Last night we discussed our project with Jeffrey Strasser and it was decided to proceed aggressively with the dye tracing experiment. We will wait until Thursday to try our first experiment so that we can take advantage of the extra manpower that will be available when all the REU students are here. At that time we will have four ISCO water samplers to place in different vents, ones that we feel have the best chance of the dye draining through. We want to try to establish the moulin/vent connection quickly and sample as many as possible. Once that’s accomplished then we won’t need but one or two at the vent or vents that turn up with the dye.

Initially we will dump just one bottle of dye as it is thought from past attempts to be sufficient. We will then dump more if necessary. We plan to dump into the same moulin that we have with the salt in earlier tests. We will also keep the current ISCOs at Trail Vent and Little River Vent. The other two will be placed at two of the more active vents in the Mammoth Vent area.

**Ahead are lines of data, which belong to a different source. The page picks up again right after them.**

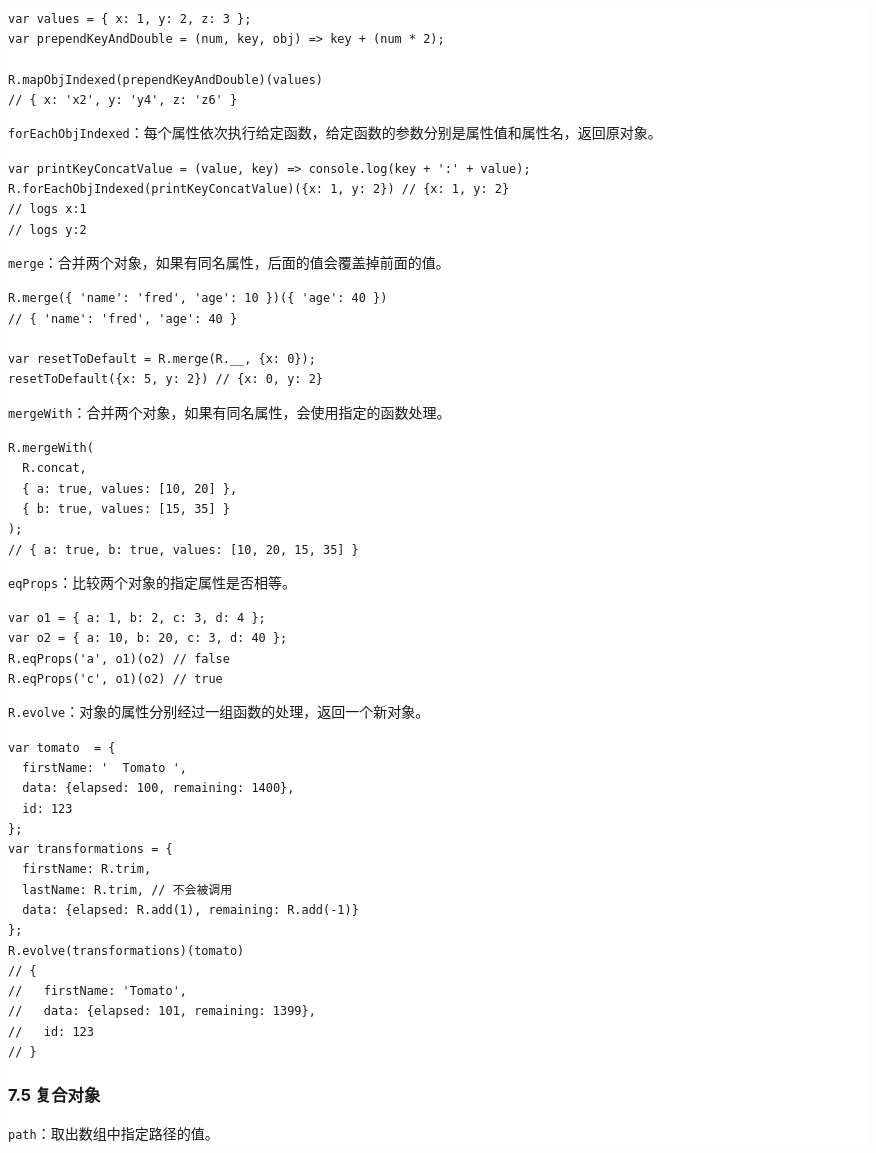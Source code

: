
 ```
var values = { x: 1, y: 2, z: 3 };
var prependKeyAndDouble = (num, key, obj) => key + (num * 2);

R.mapObjIndexed(prependKeyAndDouble)(values)
// { x: 'x2', y: 'y4', z: 'z6' }
```
`forEachObjIndexed`：每个属性依次执行给定函数，给定函数的参数分别是属性值和属性名，返回原对象。

```
var printKeyConcatValue = (value, key) => console.log(key + ':' + value);
R.forEachObjIndexed(printKeyConcatValue)({x: 1, y: 2}) // {x: 1, y: 2}
// logs x:1
// logs y:2
```
`merge`：合并两个对象，如果有同名属性，后面的值会覆盖掉前面的值。

```
R.merge({ 'name': 'fred', 'age': 10 })({ 'age': 40 })
// { 'name': 'fred', 'age': 40 }

var resetToDefault = R.merge(R.__, {x: 0});
resetToDefault({x: 5, y: 2}) // {x: 0, y: 2}
```
`mergeWith`：合并两个对象，如果有同名属性，会使用指定的函数处理。

```
R.mergeWith(
  R.concat,
  { a: true, values: [10, 20] },
  { b: true, values: [15, 35] }
);
// { a: true, b: true, values: [10, 20, 15, 35] }
```
`eqProps`：比较两个对象的指定属性是否相等。

```
var o1 = { a: 1, b: 2, c: 3, d: 4 };
var o2 = { a: 10, b: 20, c: 3, d: 40 };
R.eqProps('a', o1)(o2) // false
R.eqProps('c', o1)(o2) // true
```
`R.evolve`：对象的属性分别经过一组函数的处理，返回一个新对象。

```
var tomato  = {
  firstName: '  Tomato ',
  data: {elapsed: 100, remaining: 1400},
  id: 123
};
var transformations = {
  firstName: R.trim,
  lastName: R.trim, // 不会被调用
  data: {elapsed: R.add(1), remaining: R.add(-1)}
};
R.evolve(transformations)(tomato)
// {
//   firstName: 'Tomato',
//   data: {elapsed: 101, remaining: 1399},
//   id: 123
// }
```
### 7.5 复合对象
`path`：取出数组中指定路径的值。
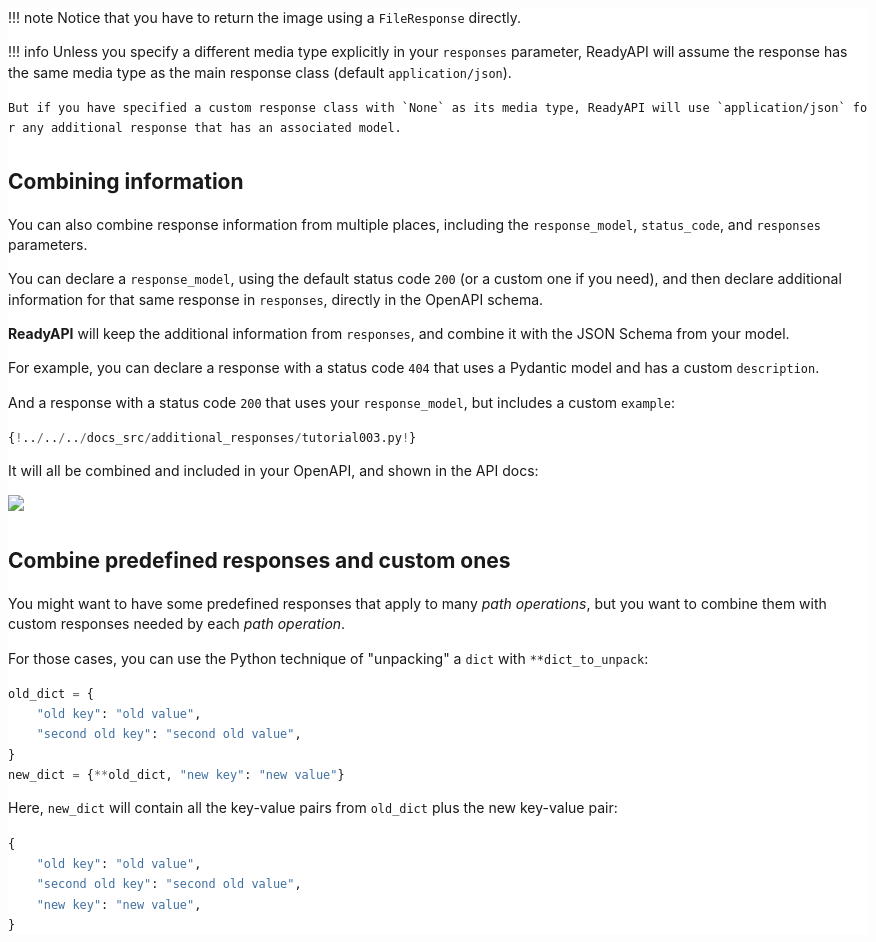 !!! note
Notice that you have to return the image using a `FileResponse` directly.

!!! info
Unless you specify a different media type explicitly in your `responses` parameter, ReadyAPI will assume the response has the same media type as the main response class (default `application/json`).

    But if you have specified a custom response class with `None` as its media type, ReadyAPI will use `application/json` for any additional response that has an associated model.

## Combining information

You can also combine response information from multiple places, including the `response_model`, `status_code`, and `responses` parameters.

You can declare a `response_model`, using the default status code `200` (or a custom one if you need), and then declare additional information for that same response in `responses`, directly in the OpenAPI schema.

**ReadyAPI** will keep the additional information from `responses`, and combine it with the JSON Schema from your model.

For example, you can declare a response with a status code `404` that uses a Pydantic model and has a custom `description`.

And a response with a status code `200` that uses your `response_model`, but includes a custom `example`:

```Python hl_lines="20-31"
{!../../../docs_src/additional_responses/tutorial003.py!}
```

It will all be combined and included in your OpenAPI, and shown in the API docs:

<img src="/img/tutorial/additional-responses/image01.png">

## Combine predefined responses and custom ones

You might want to have some predefined responses that apply to many _path operations_, but you want to combine them with custom responses needed by each _path operation_.

For those cases, you can use the Python technique of "unpacking" a `dict` with `**dict_to_unpack`:

```Python
old_dict = {
    "old key": "old value",
    "second old key": "second old value",
}
new_dict = {**old_dict, "new key": "new value"}
```

Here, `new_dict` will contain all the key-value pairs from `old_dict` plus the new key-value pair:

```Python
{
    "old key": "old value",
    "second old key": "second old value",
    "new key": "new value",
}
```
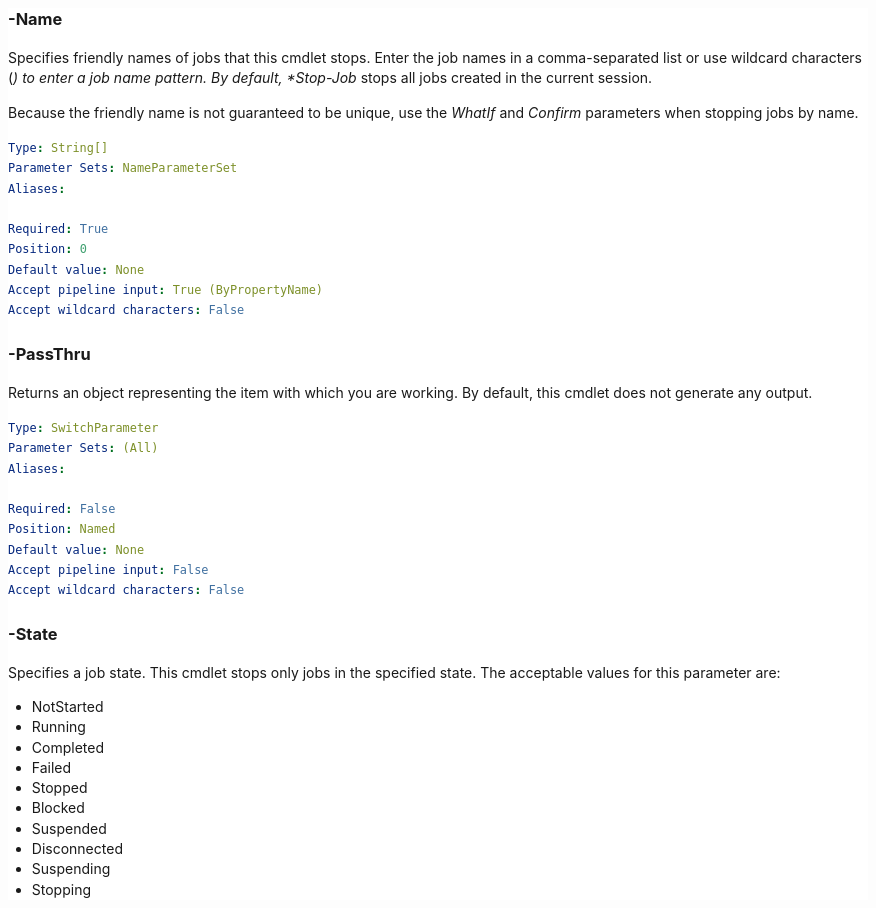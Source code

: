 ### -Name
Specifies friendly names of jobs that this cmdlet stops.
Enter the job names in a comma-separated list or use wildcard characters (<em>) to enter a job name pattern.
By default, **Stop-Job</em>* stops all jobs created in the current session.

Because the friendly name is not guaranteed to be unique, use the *WhatIf* and *Confirm* parameters when stopping jobs by name.

```yaml
Type: String[]
Parameter Sets: NameParameterSet
Aliases:

Required: True
Position: 0
Default value: None
Accept pipeline input: True (ByPropertyName)
Accept wildcard characters: False
```

### -PassThru
Returns an object representing the item with which you are working.
By default, this cmdlet does not generate any output.

```yaml
Type: SwitchParameter
Parameter Sets: (All)
Aliases:

Required: False
Position: Named
Default value: None
Accept pipeline input: False
Accept wildcard characters: False
```

### -State
Specifies a job state.
This cmdlet stops only jobs in the specified state.
The acceptable values for this parameter are:

- NotStarted
- Running
- Completed
- Failed
- Stopped
- Blocked
- Suspended
- Disconnected
- Suspending
- Stopping
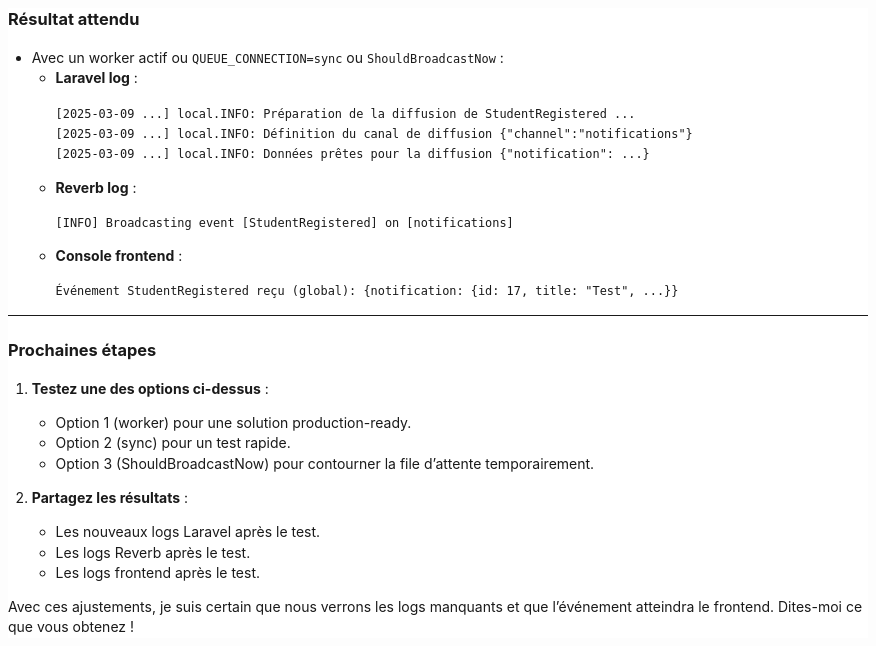 
### **Résultat attendu**
- Avec un worker actif ou `QUEUE_CONNECTION=sync` ou `ShouldBroadcastNow` :
    - **Laravel log** :
      ```
      [2025-03-09 ...] local.INFO: Préparation de la diffusion de StudentRegistered ...
      [2025-03-09 ...] local.INFO: Définition du canal de diffusion {"channel":"notifications"}
      [2025-03-09 ...] local.INFO: Données prêtes pour la diffusion {"notification": ...}
      ```
    - **Reverb log** :
      ```
      [INFO] Broadcasting event [StudentRegistered] on [notifications]
      ```
    - **Console frontend** :
      ```
      Événement StudentRegistered reçu (global): {notification: {id: 17, title: "Test", ...}}
      ```

---

### **Prochaines étapes**
1. **Testez une des options ci-dessus** :
    - Option 1 (worker) pour une solution production-ready.
    - Option 2 (sync) pour un test rapide.
    - Option 3 (ShouldBroadcastNow) pour contourner la file d’attente temporairement.

2. **Partagez les résultats** :
    - Les nouveaux logs Laravel après le test.
    - Les logs Reverb après le test.
    - Les logs frontend après le test.

Avec ces ajustements, je suis certain que nous verrons les logs manquants et que l’événement atteindra le frontend. Dites-moi ce que vous obtenez !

We went to this area of vents today with Cashman to look things over. The flow from the vents has decreased significantly recently and we needed to evaluate our placement. In spite of reduced flow there is significant amounts of frazil ice forming from the supercooled vent water. It appeared at first that one of the CTD’s attached with the ISCO tube had frozen in but Ben eventually got it to spring free. Every time the devices are pulled from a vent they must be cleaned of this ice that grows on the ropes and instruments to prevent their getting frozen in. It reminds me of growing crystals in chemistry class at school as every day the thread suspending the seed crystal needed to be cleaned of the new crystals beginning to form along its length . Crystals can only form onto existing surfaces and this frazil ice is no different, growing on the instruments and extending from rocks and ice around the vents. Eventually frazil ice may form ice terraces out from the surface of the water much like mineral terraces form in Yellowstone. That hasn’t happened here yet, but I’m hoping to get to see that form some day.

Marvin Giesting


Ben Cashman pulling in the CTD and ISCO tube from one of the Mammoth Vents. They've been called this not due to the size of any one vent, but because there are numerous vents concentrated in a small area here.


Quite a bit of frazil ice can form on the instrument and ropes in just 48 hours in a vent.


A piece of frazil ice taken from the CTD. It appears to have flat, tongue-like crystals of ice sticking out.